## [Saved data entries]
=== Section Start ===
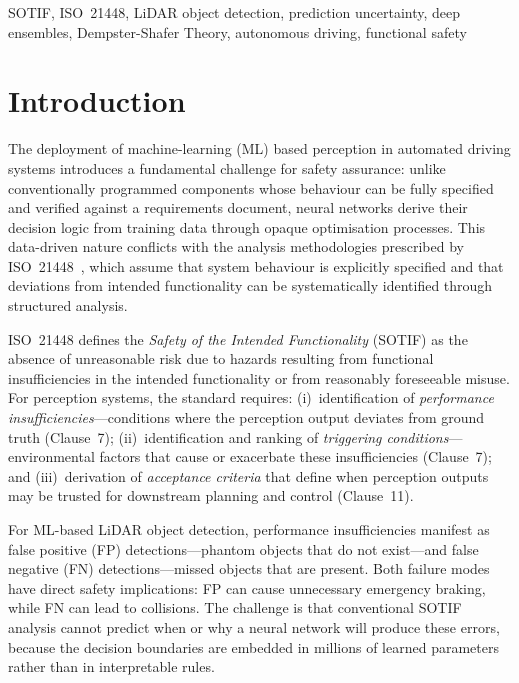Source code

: \documentclass[conference]{IEEEtran}
\begin{document}
\begin{IEEEkeywords}
SOTIF, ISO~21448, LiDAR object detection, prediction uncertainty, deep ensembles, Dempster-Shafer Theory, autonomous driving, functional safety
\end{IEEEkeywords}


\section{Introduction}

The deployment of machine-learning (ML) based perception in automated driving systems introduces a fundamental challenge for safety assurance: unlike conventionally programmed components whose behaviour can be fully specified and verified against a requirements document, neural networks derive their decision logic from training data through opaque optimisation processes. This data-driven nature conflicts with the analysis methodologies prescribed by ISO~21448~\cite{iso21448}, which assume that system behaviour is explicitly specified and that deviations from intended functionality can be systematically identified through structured analysis.

ISO~21448 defines the \emph{Safety of the Intended Functionality} (SOTIF) as the absence of unreasonable risk due to hazards resulting from functional insufficiencies in the intended functionality or from reasonably foreseeable misuse. For perception systems, the standard requires: (i)~identification of \emph{performance insufficiencies}---conditions where the perception output deviates from ground truth (Clause~7); (ii)~identification and ranking of \emph{triggering conditions}---environmental factors that cause or exacerbate these insufficiencies (Clause~7); and (iii)~derivation of \emph{acceptance criteria} that define when perception outputs may be trusted for downstream planning and control (Clause~11).

For ML-based LiDAR object detection, performance insufficiencies manifest as false positive (FP) detections---phantom objects that do not exist---and false negative (FN) detections---missed objects that are present. Both failure modes have direct safety implications: FP can cause unnecessary emergency braking, while FN can lead to collisions. The challenge is that conventional SOTIF analysis cannot predict when or why a neural network will produce these errors, because the decision boundaries are embedded in millions of learned parameters rather than in interpretable rules.
\end{document}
=== Section End ===
## [TASK OBJECTIVE]
Check every line of the data, and copy the ones that contain "driving".

## [RESULT]
SOTIF, ISO~21448, LiDAR object detection, prediction uncertainty, deep ensembles, Dempster-Shafer Theory, autonomous driving, functional safety
The deployment of machine-learning (ML) based perception in automated driving systems introduces a fundamental challenge for safety assurance: unlike conventionally programmed components whose behaviour can be fully specified and verified against a requirements document, neural networks derive their decision logic from training data through opaque optimisation processes. This data-driven nature conflicts with the analysis methodologies prescribed by ISO~21448~\cite{iso21448}, which assume that system behaviour is explicitly specified and that deviations from intended functionality can be systematically identified through structured analysis.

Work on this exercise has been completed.